The event discussed in this post took place 300 miles north of Granada in the city of Valencia in 1490 (Pérez, Baldessarini, Undurraga & Sánchez-Moreno, 2012). I was visited by a neighbor who confessed to hearing voices. She also displayed sexually suggestive behavior and complained that numerous small insects were crawling on her arms (Sue, Sue, & Sue, 2013).
Medieval society was notoriously known for demonology focused treatment of mentally ill. Abnormal or erratic behavior was often associated with possession by the devil or invasion by a spirit (Katajala-Peltomaa & Niiranen, 2014).
Mental illness was also attributed to witchcraft. Mentally ill were often a target of religious prosecution because of the common belief that they have made a deal with the devil. Considering the cultural and political forces at play at that time in Valencia, she most likely would have been tortured during the inquisitorial process because her hallucinatory experiences would have been attributed to a diabolic origin. Since my neighbor exhibited symptoms of apparent possession, she would have been committed to the hospital that opened in Valencia in 1410 (Pérez et al., 2012).
The fifteenth-century Spain was associated with close interrelatedness of Christian ecclesiastical and socio-political systems; therefore, it is safe to assume that religiously based institution would have provided her with medical care in accordance with prevailing religious conception of mental illness at the time (Pérez et al., 2012).

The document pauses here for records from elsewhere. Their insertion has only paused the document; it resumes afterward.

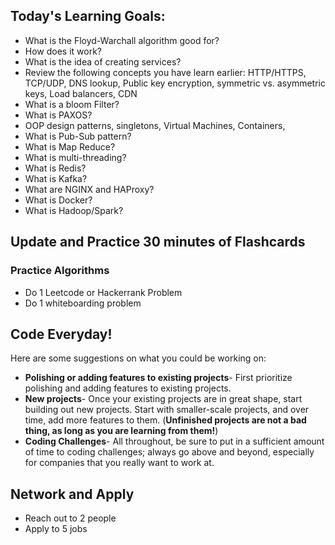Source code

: ## Today's Learning Goals:

- What is the Floyd-Warchall algorithm good for?
- How does it work?
- What is the idea of creating services?
- Review the following concepts you have learn earlier: HTTP/HTTPS, TCP/UDP, DNS lookup, Public key encryption, symmetric vs. asymmetric keys, Load balancers, CDN
- What is a bloom Filter?
- What is PAXOS?
- OOP design patterns, singletons, Virtual Machines, Containers,
- What is Pub-Sub pattern?
- What is Map Reduce?
- What is multi-threading?
- What is Redis?
- What is Kafka?
- What are NGINX and HAProxy?
- What is Docker?
- What is Hadoop/Spark?

## Update and Practice 30 minutes of Flashcards

### Practice Algorithms
* Do 1 Leetcode or Hackerrank Problem
* Do 1 whiteboarding problem

## Code Everyday!

Here are some suggestions on what you could be working on:

* **Polishing or adding features to existing projects**- First prioritize polishing and adding features to existing projects.
* **New projects**- Once your existing projects are in great shape, start building out new projects. Start with smaller-scale projects, and over time, add more features to them. (**Unfinished projects are not a bad thing, as long as you are learning from them!**)
* **Coding Challenges**- All throughout, be sure to put in a sufficient amount of time to coding challenges; always go above and beyond, especially for companies that you really want to work at.

## Network and Apply

* Reach out to 2 people
* Apply to 5 jobs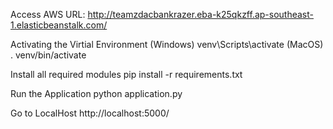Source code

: Access AWS URL: http://teamzdacbankrazer.eba-k25qkzff.ap-southeast-1.elasticbeanstalk.com/

Activating the Virtial Environment
(Windows)
venv\Scripts\activate
(MacOS)
. venv/bin/activate

Install all required modules
pip install -r requirements.txt

Run the Application
python application.py

Go to LocalHost
http://localhost:5000/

Taking into consideration the fact that my neighbor displayed overt signs of sexual disinhibition which was “considered to be contrary to basic instincts,” she would have been immediately deemed deranged (Pérez et al., 2012, p. 426). The personnel in the hospital would have used “touch of a pious man,” holy oil, exorcism and other acts of “assistance from God or His representatives” to treat the patient (Pérez et al., 2012, p.85). It is most likely that she would have been eventually discharged from Valencia hospital because it was only a transitional institution.
References
Katajala-Peltomaa, S., & Niiranen, S. (2014). Mental (dis)order in later medieval Europe. New York, NY: Brill.
Pérez, J., Baldessarini, R., Undurraga, J., & Sánchez-Moreno, J. (2012). Origins of psychiatric hospitalization in medieval Spain. Psychiatric Quarterly, 83(4), 419-430.
Sue, D., Sue, D., & Sue, S. (2013). Understanding abnormal behaviour (10th ed.). Belmont, CA: Wadsworth Cengage Learning.